Schumacher, Tony - 'The Darkest Hour'
In 1940s London, life is bleak and hard with shortages for everyone except for the occupying forces of the Third Reich. Britain has lost the war and is now an occupied country and the policies that have so successfully been used in Germany to get rid of dissidents and Jews are being effectively employed again. John Rossett is a decorated war hero and after release from a prisoner of war camp returns to his former employment as a police sergeant. While in the camp his wife and young child had been killed by a bomb set by the resistance and Rossett has never recovered. He is seconded to work with the occupied forces in rounding up Jews for deportation to labour camps across the Channel and is ostracisedby his police colleagues as a result, but his appointment is considered a political coup by the occupying forces.
However, Rossett's life is turned upside down when he comes across a young boy that has been hidden by his grandfather from the latest round of deportations.
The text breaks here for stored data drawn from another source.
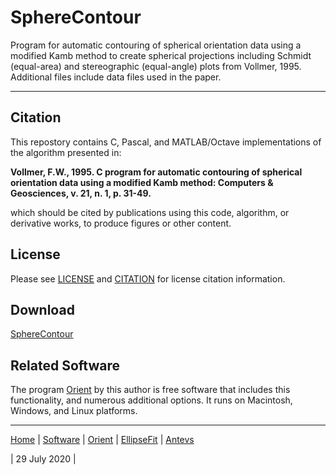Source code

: # SphereContour
Program for automatic contouring of spherical orientation data using a modified Kamb method to create spherical projections including Schmidt (equal-area) and stereographic (equal-angle) plots from Vollmer, 1995. Additional files include data files used in the paper. 

---

## Citation
This repostory contains C, Pascal, and MATLAB/Octave implementations of the algorithm presented in:

__Vollmer, F.W., 1995. C program for automatic contouring of spherical 
orientation data using a modified Kamb method: Computers & Geosciences, 
v. 21, n. 1, p. 31-49.__

which should be cited by publications using this code, algorithm, or derivative 
works, to produce figures or other content. 

## License
Please see [LICENSE](LICENSE.md) and [CITATION](CITATION.md) for license citation information.

## Download

[SphereContour](https://github.com/vollmerf/spherecontour)

## Related Software
The program [Orient](https://vollmerf.github.io/orient/) by this author is free software that includes this functionality, and numerous additional options. It runs on Macintosh, Windows, and Linux platforms. 

--- 

[Home](https://vollmerf.github.io/) | [Software](https://vollmerf.github.io/software/) | [Orient](https://vollmerf.github.io/orient/) | [EllipseFit](https://vollmerf.github.io/ellipsefit/) | [Antevs](https://vollmerf.github.io/antevs/)

| 29 July 2020 |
Suddenly his finds himself drawn into the conflicts between the Germans, the communist resistance and the royalist resistance as he struggles to protect the child and recover the gold sovereigns and diamonds that the child's grandfather has managed to hide for the child's future.
I found this an uncomfortable book to read. It is compelling and very bleak. Most likely this was due to the topic - the unrelenting sadness in the book which I think accurately captures the mood of the country after the war - even though the premise of the book is, obviously, the opposite of what actually happened.
This is the first novel that the author has had published but his writing is very mature. The theme of the book has been used by other more established novelists such as Robert Harris but I feel it stands up well to the competition.I will look out with interest for the next novel by this interesting writer.